I am kicking off the blog coincident with the release of my first fictional book (I have also taken up fiction writing in my “retirement years”).  And in this blog I want to share a problem I faced (and how I am solving it) in communicating to potential readers just what the book is about.

So here is the problem.

A potential publisher of my book recently asked me what category is my book?  I had to admit I had trouble answering this question because when I wrote it I wasn’t thinking of any specific category.

My first thought was that it must be science fiction because some things happen in the book that are certainly beyond what is possible in today’s world.

Then I was asked who is the intended audience for my book? Adults, children, young adults?  Again, I struggled with this question.

I thought at first it must be young adults because most of the main characters are teenagers, but that answer didn’t feel right because there is also a 52 year old main character and I never intended to limit my readers to a single group when I was writing the book.

I asked a friend to read an early draft of the book, and as soon as I mentioned it was science fiction they replied,

“Oh, I don’t read science fiction.”

What struck me at this point was the problem with labels.

As soon as we slap a label on something, many people immediately turn off thinking they know what it is. This problem isn’t just with book categories and audiences. You can see it everywhere in the world we live in today. The far right, the far left, liberal, conservative, republican, democrat.

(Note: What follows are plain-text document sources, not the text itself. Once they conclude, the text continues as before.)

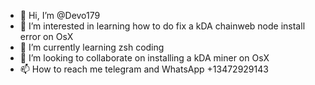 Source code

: - 👋 Hi, I’m @Devo179
- 👀 I’m interested in learning how to do fix a kDA chainweb node install error on OsX
- 🌱 I’m currently learning zsh coding
- 💞️ I’m looking to collaborate on installing a kDA miner on OsX
- 📫 How to reach me telegram and WhatsApp +13472929143

<!---
Devo179/Devo179 is a ✨ special ✨ repository because its `README.md` (this file) appears on your GitHub profile.
You can click the Preview link to take a look at your changes.
--->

If you listen to much news today you probably think that the people in the United States are more deeply divided than ever before. But I have good friends who you could slap many of those labels on, yet I have found when you just ignore the label and spend a little time talking you find most people’s ideas aren’t so different from your own.

I had started to conclude that I had created a big problem by not thinking about my audience and the category of my book before writing it.  If you decide to write a book and you go the route of using a big publishing house you will need to answer these label questions because they are essential in how big publishers go about marketing their books to their “target audiences”.

But I have decided I don’t want to market my book to just a certain “target audience” because I didn’t write it for just a certain “target audience”.  I wrote a story. It is the story I wanted to tell. In future blogs I will tell you more about what motivated me to write this story and what it is about.

Why do I need to label my book and my audience?  As soon as we label something we shut down the minds of many people and we start building fences.  Why would I want to do that?  My book is just a story and I wrote it for people like you and me.